Documents et méthodes
Données et couplage
L’Enquête sur la santé dans les collectivités canadiennes (ESCC) est une enquête nationale sur la santé des Canadiens de 12 ans ou plus, qui a été menée tous les deux ans pour la période allant de 2000 à 2007, et chaque année par la suite. Les répondants vivant en établissement, les personnes vivant dans des réserves indiennes et dans des peuplements autochtones et les membres à temps plein des Forces canadiennes sont exclus de l’ESCC (ces exclusions représentent moins de 3 % de la population cible)Note 29. En plus des questions sur les caractéristiques démographiques et socioéconomiques, l’enquête comprend des questions sur certains comportements liés à la santé (p. ex. la consommation d’alcool) dans tous les cycles.

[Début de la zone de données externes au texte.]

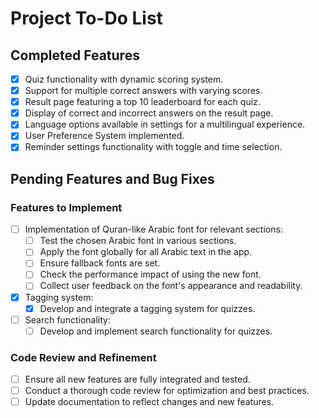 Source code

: # Project To-Do List

## Completed Features
- [x] Quiz functionality with dynamic scoring system.
- [x] Support for multiple correct answers with varying scores.
- [x] Result page featuring a top 10 leaderboard for each quiz.
- [x] Display of correct and incorrect answers on the result page.
- [x] Language options available in settings for a multilingual experience.
- [x] User Preference System implemented.
- [x] Reminder settings functionality with toggle and time selection.

## Pending Features and Bug Fixes

### Features to Implement
- [ ] Implementation of Quran-like Arabic font for relevant sections:
    - [ ] Test the chosen Arabic font in various sections.
    - [ ] Apply the font globally for all Arabic text in the app.
    - [ ] Ensure fallback fonts are set.
    - [ ] Check the performance impact of using the new font.
    - [ ] Collect user feedback on the font's appearance and readability.
- [x] Tagging system:
    - [x] Develop and integrate a tagging system for quizzes.
- [ ] Search functionality:
    - [ ] Develop and implement search functionality for quizzes.

### Code Review and Refinement
- [ ] Ensure all new features are fully integrated and tested.
- [ ] Conduct a thorough code review for optimization and best practices.
- [ ] Update documentation to reflect changes and new features.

Un module facultatif sur la détresse a été sélectionné par des provinces particulières au cours de différents cycles, et il comprenait une évaluation officielle à l’aide de l’échelle K10. L’échelle K10 est une mesure autodéclarée correspondant à10 questions sur les symptômes courants de dépression et d’anxiété qui se sont manifestés au cours du mois précédentNote 20. On a demandé ce qui suit aux répondants : « Au cours du dernier mois, à quelle fréquence vous êtes-vous senti(e) : 1) épuisé(e) sans véritable raison; 2) nerveux(euse); 3) si nerveux(euse) que rien ne pouvait vous calmer; 4) désespéré(e); 5) agité(e) ou ne tenant pas en place; 6) si agité(e) que vous ne pouviez pas rester immobile; 7) triste ou déprimé(e); 8) si déprimé(e) que plus rien ne pouvait vous faire sourire; 9) que tout était un effort; ou 10) bon(ne) à rien? » Les répondants ont répondu à chacune de ces questions en utilisant une échelle de cinq points allant de « jamais » à « tout le temps ».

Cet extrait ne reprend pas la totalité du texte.